By Marilyn Strickland and Rob Johnson
Sound Transit’s current governance framework – based on the appointment of elected officials from county and city governments who have huge stakes in making regional transit work – is a huge part of the agency’s success. Unfortunately, this framework is currently under threat; the proposed SB-5001 would replace these structural incentives for success and unity with representatives from 11 Balkanized districts chosen through direct elections.
We believe it’s critically important to have locally elected representatives serving on the Sound Transit Board. There is a nexus between local government, regional government, and having a regional transportation system that benefits all of us, from Tacoma to Everett.
This level of connectivity and regional integration ultimately ensures we get projects that are built faster, cheaper, and that benefit not just the districts we represent, but the entire region. And that’s not only good governance, it just makes sense.
Here are eight reasons the governance structure for Sound Transit proposed in SB-5001 would hurt regional progress toward achieving a 116-mile light rail system that reaches Tacoma, Everett, Downtown Redmond, West Seattle, Ballard, South Kirkland and Issaquah:
- As elected officials serving on the Sound Transit board, we hold a body of knowledge that allows us to make transit decisions with the awareness of how it impacts land use, housing, and economic development. These big transit investments we make involve so much more than just moving people from point A to point B; we need board members with comprehensive knowledge and the new proposed governance structure puts this at risk.
- The new structure would likely result in higher costs for taxpayers. For example, Sound Transit has a track record of obtaining highly rated bonds with low interest rates. Bond rating agencies look at stability of revenues and stability of leadership. Moving away from our current structure of elected officials with finite terms and extensive knowledge would put us at risk for receiving lower rated bonds – the burden of which would be felt by taxpayers.
- As elected officials, we are good partners with Sound Transit and we pave the way for projects to happen more quickly. For example, we are able to have the necessary conversations at the city level to expedite permitting processes. By removing elected officials from the board, the proposed governance structure would likely result in projects that are built more slowly, and thus, at higher cost.

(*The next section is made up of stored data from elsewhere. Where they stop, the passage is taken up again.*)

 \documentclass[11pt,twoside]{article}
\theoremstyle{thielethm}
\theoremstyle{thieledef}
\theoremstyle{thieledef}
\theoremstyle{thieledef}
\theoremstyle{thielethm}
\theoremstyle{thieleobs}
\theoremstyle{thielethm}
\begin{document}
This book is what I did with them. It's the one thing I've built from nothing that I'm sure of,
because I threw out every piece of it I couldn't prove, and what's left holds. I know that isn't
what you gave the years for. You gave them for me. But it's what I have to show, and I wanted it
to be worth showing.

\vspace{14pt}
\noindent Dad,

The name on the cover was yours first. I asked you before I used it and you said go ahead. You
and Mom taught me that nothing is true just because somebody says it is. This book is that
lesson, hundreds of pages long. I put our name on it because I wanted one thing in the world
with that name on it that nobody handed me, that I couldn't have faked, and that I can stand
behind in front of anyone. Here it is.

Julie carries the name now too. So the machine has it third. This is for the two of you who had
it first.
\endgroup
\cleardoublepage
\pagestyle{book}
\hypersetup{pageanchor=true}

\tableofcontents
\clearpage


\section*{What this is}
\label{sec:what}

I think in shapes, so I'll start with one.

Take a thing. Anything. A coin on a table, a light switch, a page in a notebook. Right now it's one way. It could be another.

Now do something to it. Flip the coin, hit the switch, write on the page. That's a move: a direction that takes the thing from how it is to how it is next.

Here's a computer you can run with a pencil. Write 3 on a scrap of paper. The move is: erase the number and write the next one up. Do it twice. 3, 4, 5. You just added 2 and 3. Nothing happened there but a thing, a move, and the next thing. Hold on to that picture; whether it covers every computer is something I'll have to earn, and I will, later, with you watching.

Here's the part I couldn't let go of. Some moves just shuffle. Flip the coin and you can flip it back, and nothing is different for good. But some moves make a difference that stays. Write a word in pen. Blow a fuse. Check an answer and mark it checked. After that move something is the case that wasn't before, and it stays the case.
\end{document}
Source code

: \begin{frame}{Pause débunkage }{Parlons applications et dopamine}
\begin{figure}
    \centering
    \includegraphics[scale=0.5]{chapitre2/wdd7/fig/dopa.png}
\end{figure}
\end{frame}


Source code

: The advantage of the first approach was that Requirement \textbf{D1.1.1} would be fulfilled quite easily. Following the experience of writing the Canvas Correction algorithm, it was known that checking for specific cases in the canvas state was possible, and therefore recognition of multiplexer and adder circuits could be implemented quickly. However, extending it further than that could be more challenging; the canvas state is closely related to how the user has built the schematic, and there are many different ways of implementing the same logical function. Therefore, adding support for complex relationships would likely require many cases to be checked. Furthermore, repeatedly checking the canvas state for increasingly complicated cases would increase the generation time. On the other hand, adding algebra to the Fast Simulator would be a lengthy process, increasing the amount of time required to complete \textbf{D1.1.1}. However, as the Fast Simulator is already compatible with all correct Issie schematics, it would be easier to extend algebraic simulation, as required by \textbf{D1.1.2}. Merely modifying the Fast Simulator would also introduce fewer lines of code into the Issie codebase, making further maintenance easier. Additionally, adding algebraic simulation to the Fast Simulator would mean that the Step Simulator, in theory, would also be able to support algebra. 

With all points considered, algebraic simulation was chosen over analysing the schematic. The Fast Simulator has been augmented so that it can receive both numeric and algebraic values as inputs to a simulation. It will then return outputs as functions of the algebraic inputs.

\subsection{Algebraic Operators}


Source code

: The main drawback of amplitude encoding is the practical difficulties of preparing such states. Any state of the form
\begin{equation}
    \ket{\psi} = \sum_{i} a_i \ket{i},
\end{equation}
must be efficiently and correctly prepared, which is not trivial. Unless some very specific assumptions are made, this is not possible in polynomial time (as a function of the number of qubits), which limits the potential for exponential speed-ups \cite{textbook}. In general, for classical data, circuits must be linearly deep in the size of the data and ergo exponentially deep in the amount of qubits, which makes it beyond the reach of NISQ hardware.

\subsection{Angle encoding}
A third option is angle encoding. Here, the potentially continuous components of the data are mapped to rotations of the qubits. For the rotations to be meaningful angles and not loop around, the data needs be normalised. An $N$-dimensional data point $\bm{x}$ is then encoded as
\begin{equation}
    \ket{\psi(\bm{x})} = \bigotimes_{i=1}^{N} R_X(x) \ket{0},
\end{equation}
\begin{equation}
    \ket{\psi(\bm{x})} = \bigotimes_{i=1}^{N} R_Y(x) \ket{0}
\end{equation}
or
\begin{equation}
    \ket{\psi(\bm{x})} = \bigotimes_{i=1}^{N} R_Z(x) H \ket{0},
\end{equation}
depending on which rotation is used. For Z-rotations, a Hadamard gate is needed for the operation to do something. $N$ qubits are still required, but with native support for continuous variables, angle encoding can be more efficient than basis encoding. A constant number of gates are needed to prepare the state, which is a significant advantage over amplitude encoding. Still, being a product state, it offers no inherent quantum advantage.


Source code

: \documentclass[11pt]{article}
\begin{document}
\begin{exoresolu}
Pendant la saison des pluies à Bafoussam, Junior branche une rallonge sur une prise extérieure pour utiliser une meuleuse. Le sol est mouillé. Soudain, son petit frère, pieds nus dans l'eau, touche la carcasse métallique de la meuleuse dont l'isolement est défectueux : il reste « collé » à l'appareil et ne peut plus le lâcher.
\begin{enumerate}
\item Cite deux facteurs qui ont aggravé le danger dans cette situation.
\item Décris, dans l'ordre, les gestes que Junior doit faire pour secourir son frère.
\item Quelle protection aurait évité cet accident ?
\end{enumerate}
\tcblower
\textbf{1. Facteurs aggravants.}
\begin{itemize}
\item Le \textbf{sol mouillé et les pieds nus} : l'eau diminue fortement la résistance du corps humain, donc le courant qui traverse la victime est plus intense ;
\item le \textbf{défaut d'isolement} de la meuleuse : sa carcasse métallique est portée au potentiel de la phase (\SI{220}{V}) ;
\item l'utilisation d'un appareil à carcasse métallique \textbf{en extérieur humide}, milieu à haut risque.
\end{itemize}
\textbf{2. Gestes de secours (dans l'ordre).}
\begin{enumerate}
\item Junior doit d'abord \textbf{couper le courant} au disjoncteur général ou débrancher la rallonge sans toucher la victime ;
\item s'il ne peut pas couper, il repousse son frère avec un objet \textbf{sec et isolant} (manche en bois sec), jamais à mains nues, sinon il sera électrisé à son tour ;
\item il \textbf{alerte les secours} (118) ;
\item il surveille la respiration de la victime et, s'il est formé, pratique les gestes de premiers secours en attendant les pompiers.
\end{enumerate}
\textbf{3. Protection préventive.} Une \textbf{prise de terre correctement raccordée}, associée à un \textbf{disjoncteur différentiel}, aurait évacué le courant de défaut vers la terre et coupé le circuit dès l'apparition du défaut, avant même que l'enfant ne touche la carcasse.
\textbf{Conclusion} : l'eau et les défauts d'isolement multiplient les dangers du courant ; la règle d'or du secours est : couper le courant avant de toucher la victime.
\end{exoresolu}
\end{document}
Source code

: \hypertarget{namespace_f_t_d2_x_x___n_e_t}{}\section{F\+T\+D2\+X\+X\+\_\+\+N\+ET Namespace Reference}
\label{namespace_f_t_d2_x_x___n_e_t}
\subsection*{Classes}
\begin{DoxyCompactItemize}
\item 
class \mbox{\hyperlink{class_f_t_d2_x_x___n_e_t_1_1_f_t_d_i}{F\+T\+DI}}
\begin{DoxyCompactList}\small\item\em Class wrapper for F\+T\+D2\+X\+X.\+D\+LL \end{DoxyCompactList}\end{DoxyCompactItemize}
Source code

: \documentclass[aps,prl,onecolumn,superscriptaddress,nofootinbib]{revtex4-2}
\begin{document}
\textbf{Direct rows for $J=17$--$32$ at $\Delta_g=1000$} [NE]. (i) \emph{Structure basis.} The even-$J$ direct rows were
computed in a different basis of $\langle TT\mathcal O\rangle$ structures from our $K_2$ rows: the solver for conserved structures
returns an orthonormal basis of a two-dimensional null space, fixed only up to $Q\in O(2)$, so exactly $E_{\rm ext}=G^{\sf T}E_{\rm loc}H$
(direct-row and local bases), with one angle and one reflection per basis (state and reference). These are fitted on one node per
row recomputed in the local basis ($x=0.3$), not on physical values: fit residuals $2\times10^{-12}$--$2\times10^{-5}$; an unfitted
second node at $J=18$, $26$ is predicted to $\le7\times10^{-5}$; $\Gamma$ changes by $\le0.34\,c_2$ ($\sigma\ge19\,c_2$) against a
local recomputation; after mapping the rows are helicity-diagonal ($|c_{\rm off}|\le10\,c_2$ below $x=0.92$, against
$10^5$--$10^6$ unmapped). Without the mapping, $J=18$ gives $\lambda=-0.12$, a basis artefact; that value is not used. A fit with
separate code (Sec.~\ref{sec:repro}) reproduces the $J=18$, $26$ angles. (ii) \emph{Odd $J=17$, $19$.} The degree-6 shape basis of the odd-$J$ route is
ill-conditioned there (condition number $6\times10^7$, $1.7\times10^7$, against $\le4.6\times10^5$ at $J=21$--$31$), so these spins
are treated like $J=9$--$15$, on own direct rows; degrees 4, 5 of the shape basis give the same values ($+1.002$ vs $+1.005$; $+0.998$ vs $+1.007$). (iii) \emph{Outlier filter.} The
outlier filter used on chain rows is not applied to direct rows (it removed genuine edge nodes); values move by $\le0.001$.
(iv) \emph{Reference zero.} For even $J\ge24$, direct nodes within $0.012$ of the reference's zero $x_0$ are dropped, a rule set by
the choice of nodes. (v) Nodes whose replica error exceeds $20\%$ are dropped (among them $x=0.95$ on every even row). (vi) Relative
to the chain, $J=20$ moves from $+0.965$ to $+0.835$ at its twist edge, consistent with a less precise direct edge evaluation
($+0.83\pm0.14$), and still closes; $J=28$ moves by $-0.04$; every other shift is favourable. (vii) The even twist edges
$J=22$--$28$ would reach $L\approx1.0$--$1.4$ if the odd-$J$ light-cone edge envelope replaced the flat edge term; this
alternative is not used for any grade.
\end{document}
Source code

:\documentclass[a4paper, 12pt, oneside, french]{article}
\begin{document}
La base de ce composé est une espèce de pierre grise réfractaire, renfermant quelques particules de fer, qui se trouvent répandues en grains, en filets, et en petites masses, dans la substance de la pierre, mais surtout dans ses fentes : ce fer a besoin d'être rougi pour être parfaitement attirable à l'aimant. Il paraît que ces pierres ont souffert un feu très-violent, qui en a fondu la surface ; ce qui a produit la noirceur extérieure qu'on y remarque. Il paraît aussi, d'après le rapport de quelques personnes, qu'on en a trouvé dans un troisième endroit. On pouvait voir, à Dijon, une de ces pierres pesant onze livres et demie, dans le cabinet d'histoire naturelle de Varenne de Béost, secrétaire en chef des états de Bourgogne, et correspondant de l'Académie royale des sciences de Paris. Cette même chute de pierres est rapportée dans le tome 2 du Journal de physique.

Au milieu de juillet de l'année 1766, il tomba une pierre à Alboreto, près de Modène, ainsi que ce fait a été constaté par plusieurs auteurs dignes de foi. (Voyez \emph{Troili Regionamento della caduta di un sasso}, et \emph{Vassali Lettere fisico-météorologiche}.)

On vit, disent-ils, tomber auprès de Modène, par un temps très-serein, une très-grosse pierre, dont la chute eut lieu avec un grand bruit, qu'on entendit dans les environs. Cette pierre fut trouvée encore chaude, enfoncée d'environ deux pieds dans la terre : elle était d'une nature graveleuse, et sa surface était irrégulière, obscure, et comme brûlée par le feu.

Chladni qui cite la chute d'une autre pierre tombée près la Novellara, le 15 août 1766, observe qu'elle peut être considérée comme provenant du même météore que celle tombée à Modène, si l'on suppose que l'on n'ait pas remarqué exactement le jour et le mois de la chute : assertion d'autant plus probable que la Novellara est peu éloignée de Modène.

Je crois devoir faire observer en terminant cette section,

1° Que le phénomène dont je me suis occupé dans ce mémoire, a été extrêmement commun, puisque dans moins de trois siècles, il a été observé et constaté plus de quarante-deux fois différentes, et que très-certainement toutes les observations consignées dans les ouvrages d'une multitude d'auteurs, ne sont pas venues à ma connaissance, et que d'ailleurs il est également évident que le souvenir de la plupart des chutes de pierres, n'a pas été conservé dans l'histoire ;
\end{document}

- Sound Transit has passed 22 consecutive clean audits. Having locally elected representation with accountability to our voters plays a big role in this impressive track record; changing the governance structure puts that at risk.
- As with all projects, big or small, sometimes things don’t go the way they should. The ability for a mayor serving as a board member from one jurisdiction to speak to his or her counterpart in another jurisdiction gives us the ability to address issues more quickly and keep projects closer to schedule. The proposed governance structure would hinder this effectiveness.
- Utilizing the professional expertise of in-house city staff helps us as elected officials make better, more informed decisions as Sound Transit board members. This would be lost with the new governance structure.
- As elected officials, we are regional colleagues and bring these good working relationships to the Sound Transit boardroom. The new governance structure would negatively impact the current camaraderie and institutional knowledge that facilitates efficiency.
- Lastly, and very simply put, changing the governance structure in the middle of very complex projects that are underway creates a high degree of instability and risk.
A hallmark of local government is our ability to be close to our constituents and respond accordingly with more and better infrastructure. Last year, as plans for ST3 were getting finalized, the message we heard from constituents loud and clear was “do more – and do it faster.” We’ve proven time and again that we can deliver on those requests, and to get people out of traffic and connected to their communities.
Marilyn Strickland is the current Mayor of Tacoma. Rob Johnson is the Seattle City Councilmember for District 4. Both are Sound Transit Board members.